- **ABOUT THIS TASK**
Among the entries below, find the lines holding "which" and copy them.

::: GIVEN INFORMATION :::

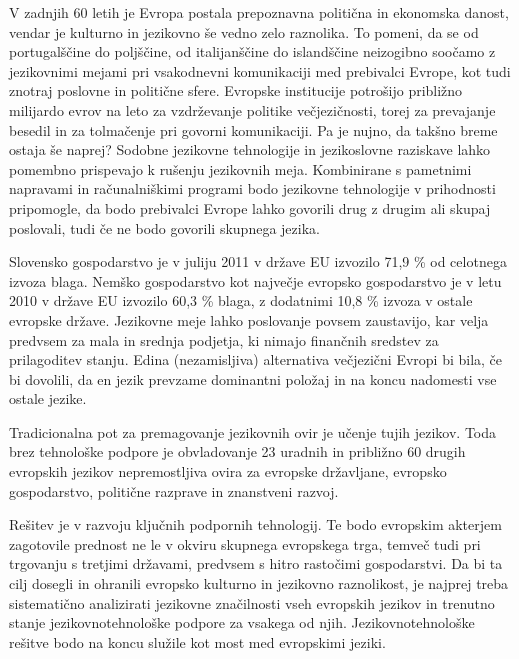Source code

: \begin{multicols}{2}

V zadnjih 60 letih je Evropa postala prepoznavna politična in ekonomska danost, vendar je kulturno in jezikovno še vedno zelo raznolika. To pomeni, da se od portugalščine do poljščine, od italijanščine do islandščine neizogibno soočamo z jezikovnimi mejami pri vsakodnevni komunikaciji med prebivalci Evrope, kot tudi znotraj poslovne in politične sfere. Evropske institucije potrošijo približno milijardo evrov na leto za vzdrževanje politike večjezičnosti, torej za prevajanje besedil in za tolmačenje pri govorni komunikaciji. Pa je nujno, da takšno breme ostaja še naprej? Sodobne jezikovne tehnologije in jezikoslovne raziskave lahko pomembno prispevajo k rušenju jezikovnih meja. Kombinirane s pametnimi napravami in računalniškimi programi bodo jezikovne tehnologije v prihodnosti pripomogle, da bodo prebivalci Evrope lahko govorili drug z drugim ali skupaj poslovali, tudi če ne bodo govorili skupnega jezika.


Slovensko gospodarstvo je v juliju 2011 v države EU izvozilo 71,9 \% od celotnega izvoza blaga. Nemško gospodarstvo kot največje evropsko gospodarstvo je v letu 2010 v države EU izvozilo 60,3 \% blaga, z dodatnimi 10,8 \% izvoza v ostale evropske države. Jezikovne meje lahko poslovanje povsem zaustavijo, kar velja predvsem za mala in srednja podjetja, ki nimajo finančnih sredstev za prilagoditev stanju. Edina (nezamisljiva) alternativa večjezični Evropi bi bila, če bi dovolili, da en jezik prevzame dominantni položaj in na koncu nadomesti vse ostale jezike. 

Tradicionalna pot za premagovanje jezikovnih ovir je učenje tujih jezikov. Toda brez tehnološke podpore je obvladovanje 23 uradnih in približno 60 drugih evropskih jezikov nepremostljiva ovira za evropske državljane, evropsko gospodarstvo, politične razprave in znanstveni razvoj. 

Rešitev je v razvoju ključnih podpornih tehnologij. Te bodo evropskim akterjem zagotovile prednost ne le v okviru skupnega evropskega trga, temveč tudi pri trgovanju s tretjimi državami, predvsem s hitro rastočimi gospodarstvi. Da bi ta cilj dosegli in ohranili evropsko kulturno in jezikovno raznolikost, je najprej treba sistematično analizirati jezikovne značilnosti vseh evropskih jezikov in trenutno stanje jezikovnotehnološke podpore za vsakega od njih. Jezikovnotehnološke rešitve bodo na koncu služile kot most med evropskimi jeziki.


\end{multicols}

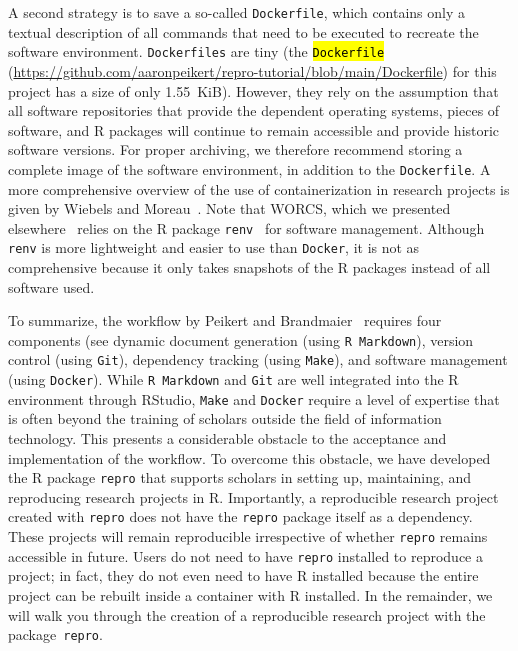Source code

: \documentclass[psych,tutorial,accept,moreauthors,pdftex]{Definitions/mdpi}
\begin{document}
A second strategy is to save a so-called \texttt{Dockerfile}, which
contains only a textual description of all commands that need to be
executed to recreate the software environment. \texttt{Dockerfiles} are
tiny (the \hl{\texttt{Dockerfile}}
 (\url{https://github.com/aaronpeikert/repro-tutorial/blob/main/Dockerfile})
for this project has a size of only 1.55~KiB). However, they rely on the
assumption that all software repositories that provide the dependent
operating systems, pieces of software, and R packages will continue to
remain accessible and provide historic software versions. For proper
archiving, we therefore recommend storing a complete image of the
software environment, in addition to the \texttt{Dockerfile}. A more
comprehensive overview of the use of containerization in research
projects is given by Wiebels and Moreau~\citep{wiebelsLeveragingContainersReproducible2021}. Note that WORCS,
which we presented elsewhere~\citep{vanlissa2020worcs} relies on the R
package \texttt{renv}~\citep{R-renv} for software management. Although
\texttt{renv} is more lightweight and easier to use than \texttt{Docker}, it is not as comprehensive because it only
takes snapshots of the R packages instead of all software used.

To summarize, the workflow by Peikert and Brandmaier~\citep{Peikert2019} requires four
components (see 
 dynamic document generation (using
\texttt{R\ Markdown}), version control (using \texttt{Git}), dependency
tracking (using \texttt{Make}), and software management (using
\texttt{Docker}). While \texttt{R\ Markdown} and \texttt{Git} are well
integrated into the R environment through RStudio, \texttt{Make} and
\texttt{Docker} require a level of expertise that is often beyond the
training of scholars outside the field of information technology. This
presents a considerable obstacle to the acceptance and implementation of
the workflow. To overcome this obstacle, we have developed the R package
\texttt{repro} that supports scholars in setting up, maintaining, and
reproducing research projects in R. Importantly, a reproducible research
project created with \texttt{repro} does not have the \texttt{repro}
package itself as a dependency. These projects will remain reproducible
irrespective of whether \texttt{repro} remains accessible in future.
Users do not need to have \texttt{repro} installed to reproduce a
project; in fact, they do not even need to have R installed because the
entire project can be rebuilt inside a container with R installed. In
the remainder, we will walk you through the creation of a reproducible
research project with the package~\texttt{repro}.
\end{document}
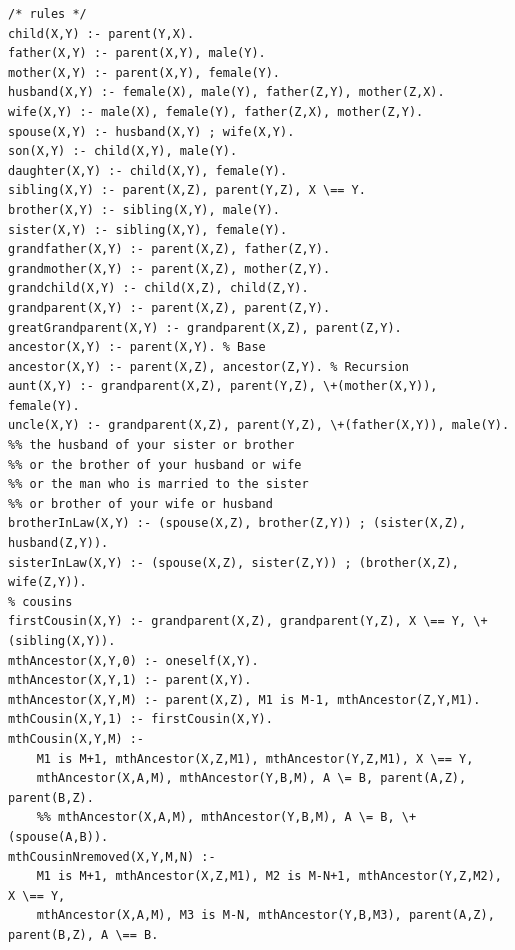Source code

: ﻿\documentclass[a4paper, 11pt]{article}
\begin{document}
\begin{lstlisting}
/* rules */
child(X,Y) :- parent(Y,X).
father(X,Y) :- parent(X,Y), male(Y).
mother(X,Y) :- parent(X,Y), female(Y).
husband(X,Y) :- female(X), male(Y), father(Z,Y), mother(Z,X).
wife(X,Y) :- male(X), female(Y), father(Z,X), mother(Z,Y).
spouse(X,Y) :- husband(X,Y) ; wife(X,Y).
son(X,Y) :- child(X,Y), male(Y).
daughter(X,Y) :- child(X,Y), female(Y).
sibling(X,Y) :- parent(X,Z), parent(Y,Z), X \== Y.
brother(X,Y) :- sibling(X,Y), male(Y).
sister(X,Y) :- sibling(X,Y), female(Y).
grandfather(X,Y) :- parent(X,Z), father(Z,Y).
grandmother(X,Y) :- parent(X,Z), mother(Z,Y).
grandchild(X,Y) :- child(X,Z), child(Z,Y).
grandparent(X,Y) :- parent(X,Z), parent(Z,Y).
greatGrandparent(X,Y) :- grandparent(X,Z), parent(Z,Y).
ancestor(X,Y) :- parent(X,Y). % Base
ancestor(X,Y) :- parent(X,Z), ancestor(Z,Y). % Recursion
aunt(X,Y) :- grandparent(X,Z), parent(Y,Z), \+(mother(X,Y)), female(Y).
uncle(X,Y) :- grandparent(X,Z), parent(Y,Z), \+(father(X,Y)), male(Y).
%% the husband of your sister or brother
%% or the brother of your husband or wife
%% or the man who is married to the sister
%% or brother of your wife or husband
brotherInLaw(X,Y) :- (spouse(X,Z), brother(Z,Y)) ; (sister(X,Z), husband(Z,Y)).
sisterInLaw(X,Y) :- (spouse(X,Z), sister(Z,Y)) ; (brother(X,Z), wife(Z,Y)).
% cousins
firstCousin(X,Y) :- grandparent(X,Z), grandparent(Y,Z), X \== Y, \+(sibling(X,Y)).
mthAncestor(X,Y,0) :- oneself(X,Y).
mthAncestor(X,Y,1) :- parent(X,Y).
mthAncestor(X,Y,M) :- parent(X,Z), M1 is M-1, mthAncestor(Z,Y,M1).
mthCousin(X,Y,1) :- firstCousin(X,Y).
mthCousin(X,Y,M) :-
	M1 is M+1, mthAncestor(X,Z,M1), mthAncestor(Y,Z,M1), X \== Y,
	mthAncestor(X,A,M), mthAncestor(Y,B,M), A \= B, parent(A,Z), parent(B,Z).
	%% mthAncestor(X,A,M), mthAncestor(Y,B,M), A \= B, \+(spouse(A,B)).
mthCousinNremoved(X,Y,M,N) :-
	M1 is M+1, mthAncestor(X,Z,M1), M2 is M-N+1, mthAncestor(Y,Z,M2), X \== Y,
	mthAncestor(X,A,M), M3 is M-N, mthAncestor(Y,B,M3), parent(A,Z), parent(B,Z), A \== B.
\end{lstlisting}
\end{document}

:::

- **EXERCISE ANSWER**
A second strategy is to save a so-called \texttt{Dockerfile}, which
which we presented elsewhere~\citep{vanlissa2020worcs} relies on the R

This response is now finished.